Ten Minutes. Impossible. I make too many mistakes. I already did. I meant to start with the word, ‘word.’ The words fill my mind, swirl around my soul until I am drowned. I can’t take another breath until I’ve breached the dam and they pour out like a flood onto the screen. The squiggly red lines, like poisonous worms under every word, telling me I made yet another mistake. Fix me, fix me they cry. I must remember to spend the last minute fixing the mistakes.
If only life would provide me with such perfect clues. I don’t know when I’ve made a mistake, until later, “Jill I can’t believe you said that to her!” But, wait, I didn’t mean, oh no. Not again. Open mouth, insert foot. It is the story of my life. All these constant mistakes. And no little red worms to cry ‘fix me’ before I publish myself into reality.

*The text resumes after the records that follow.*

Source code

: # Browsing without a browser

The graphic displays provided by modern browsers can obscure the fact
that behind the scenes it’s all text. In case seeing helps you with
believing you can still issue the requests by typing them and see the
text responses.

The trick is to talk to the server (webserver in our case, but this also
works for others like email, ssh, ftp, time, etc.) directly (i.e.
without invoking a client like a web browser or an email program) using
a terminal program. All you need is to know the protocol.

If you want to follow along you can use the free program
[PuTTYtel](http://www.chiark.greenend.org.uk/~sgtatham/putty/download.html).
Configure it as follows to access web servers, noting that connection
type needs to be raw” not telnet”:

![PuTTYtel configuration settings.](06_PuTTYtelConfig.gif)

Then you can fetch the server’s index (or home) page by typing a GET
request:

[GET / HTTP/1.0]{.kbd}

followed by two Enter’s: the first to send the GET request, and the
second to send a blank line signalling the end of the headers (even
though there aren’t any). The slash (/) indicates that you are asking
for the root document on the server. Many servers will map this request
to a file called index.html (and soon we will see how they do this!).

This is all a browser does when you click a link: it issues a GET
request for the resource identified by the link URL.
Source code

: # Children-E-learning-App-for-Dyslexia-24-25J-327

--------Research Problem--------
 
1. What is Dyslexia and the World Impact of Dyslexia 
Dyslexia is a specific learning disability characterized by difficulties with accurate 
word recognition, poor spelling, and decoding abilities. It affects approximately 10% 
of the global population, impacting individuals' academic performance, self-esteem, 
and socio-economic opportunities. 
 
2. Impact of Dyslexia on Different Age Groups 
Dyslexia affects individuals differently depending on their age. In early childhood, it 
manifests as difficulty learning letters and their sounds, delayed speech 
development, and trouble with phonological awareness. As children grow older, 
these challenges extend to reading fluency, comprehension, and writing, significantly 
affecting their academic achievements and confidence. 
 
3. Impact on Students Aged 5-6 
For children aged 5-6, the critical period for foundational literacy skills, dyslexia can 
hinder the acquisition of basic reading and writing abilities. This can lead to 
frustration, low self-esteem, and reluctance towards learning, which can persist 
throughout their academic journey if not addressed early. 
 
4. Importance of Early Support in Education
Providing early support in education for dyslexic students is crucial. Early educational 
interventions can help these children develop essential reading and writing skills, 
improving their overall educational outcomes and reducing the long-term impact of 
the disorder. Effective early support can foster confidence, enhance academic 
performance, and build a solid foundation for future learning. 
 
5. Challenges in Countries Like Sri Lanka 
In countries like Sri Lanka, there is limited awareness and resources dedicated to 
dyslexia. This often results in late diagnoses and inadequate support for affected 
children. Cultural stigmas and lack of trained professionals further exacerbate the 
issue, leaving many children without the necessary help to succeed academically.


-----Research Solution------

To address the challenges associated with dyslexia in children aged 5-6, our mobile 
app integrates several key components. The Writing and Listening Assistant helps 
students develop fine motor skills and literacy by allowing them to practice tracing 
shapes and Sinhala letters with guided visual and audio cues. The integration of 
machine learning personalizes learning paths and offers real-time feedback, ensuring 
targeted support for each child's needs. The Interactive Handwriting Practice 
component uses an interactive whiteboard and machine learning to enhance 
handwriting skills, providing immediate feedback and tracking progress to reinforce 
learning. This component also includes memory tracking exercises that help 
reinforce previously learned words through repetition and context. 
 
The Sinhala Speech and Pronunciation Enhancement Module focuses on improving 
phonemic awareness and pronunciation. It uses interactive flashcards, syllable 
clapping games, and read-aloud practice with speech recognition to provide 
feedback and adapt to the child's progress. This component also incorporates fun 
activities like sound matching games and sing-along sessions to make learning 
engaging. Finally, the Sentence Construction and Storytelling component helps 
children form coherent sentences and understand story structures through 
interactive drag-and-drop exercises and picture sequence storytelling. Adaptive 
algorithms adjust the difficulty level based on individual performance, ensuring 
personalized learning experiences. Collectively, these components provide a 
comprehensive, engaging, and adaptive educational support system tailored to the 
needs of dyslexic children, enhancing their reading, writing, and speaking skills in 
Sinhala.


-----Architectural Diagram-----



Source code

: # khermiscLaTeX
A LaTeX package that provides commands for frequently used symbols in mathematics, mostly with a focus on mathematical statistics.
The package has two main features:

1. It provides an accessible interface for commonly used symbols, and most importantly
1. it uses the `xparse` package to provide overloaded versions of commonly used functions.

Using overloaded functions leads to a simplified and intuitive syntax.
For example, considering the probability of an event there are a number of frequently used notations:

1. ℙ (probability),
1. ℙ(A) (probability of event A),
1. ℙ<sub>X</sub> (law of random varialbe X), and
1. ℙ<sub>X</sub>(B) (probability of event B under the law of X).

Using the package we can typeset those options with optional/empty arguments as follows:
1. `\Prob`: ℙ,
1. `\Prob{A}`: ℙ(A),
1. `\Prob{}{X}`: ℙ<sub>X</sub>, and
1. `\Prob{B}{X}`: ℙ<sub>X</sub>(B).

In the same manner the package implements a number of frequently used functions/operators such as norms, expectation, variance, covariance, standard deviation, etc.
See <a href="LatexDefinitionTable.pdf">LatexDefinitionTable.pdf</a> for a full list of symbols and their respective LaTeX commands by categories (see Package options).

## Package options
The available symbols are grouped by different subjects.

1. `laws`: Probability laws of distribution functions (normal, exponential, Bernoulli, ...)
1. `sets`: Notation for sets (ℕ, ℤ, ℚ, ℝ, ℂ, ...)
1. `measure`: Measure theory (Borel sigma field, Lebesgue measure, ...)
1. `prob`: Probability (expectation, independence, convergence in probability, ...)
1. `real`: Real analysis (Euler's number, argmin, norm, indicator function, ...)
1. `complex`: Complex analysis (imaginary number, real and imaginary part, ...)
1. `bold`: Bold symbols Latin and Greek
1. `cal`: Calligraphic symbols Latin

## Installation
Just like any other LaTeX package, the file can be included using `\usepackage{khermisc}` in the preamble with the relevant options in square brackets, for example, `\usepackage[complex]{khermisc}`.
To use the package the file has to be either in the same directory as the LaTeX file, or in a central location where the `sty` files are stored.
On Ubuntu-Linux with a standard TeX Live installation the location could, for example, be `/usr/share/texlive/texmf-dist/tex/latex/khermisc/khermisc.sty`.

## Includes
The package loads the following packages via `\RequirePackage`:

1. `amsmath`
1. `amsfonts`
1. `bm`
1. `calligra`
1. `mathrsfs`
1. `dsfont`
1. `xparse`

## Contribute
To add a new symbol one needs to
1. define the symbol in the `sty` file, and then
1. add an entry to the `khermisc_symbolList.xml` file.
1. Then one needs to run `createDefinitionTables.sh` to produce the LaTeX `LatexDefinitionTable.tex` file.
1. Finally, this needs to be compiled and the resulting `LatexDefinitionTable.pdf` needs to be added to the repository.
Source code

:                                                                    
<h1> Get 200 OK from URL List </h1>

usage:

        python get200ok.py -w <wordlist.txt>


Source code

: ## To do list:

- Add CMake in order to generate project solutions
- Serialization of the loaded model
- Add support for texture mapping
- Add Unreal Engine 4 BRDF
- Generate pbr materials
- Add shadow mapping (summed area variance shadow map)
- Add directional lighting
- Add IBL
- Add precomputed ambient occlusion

Words and stories, they are everything to me. Dull reality holds no value. Flat, boring always now, never then. Never that shiny bright future of my imagination. Always the now of reality. Boring. The in and out of wake, sleep, wake, sleep. It is always now.
I’m not as fast a typist as I think. The time is… up.
Daily Prompt: Ready, Set Go - Set a timer for ten minutes. Open a new post. Start the timer, and start writing. When the timer goes off, publish.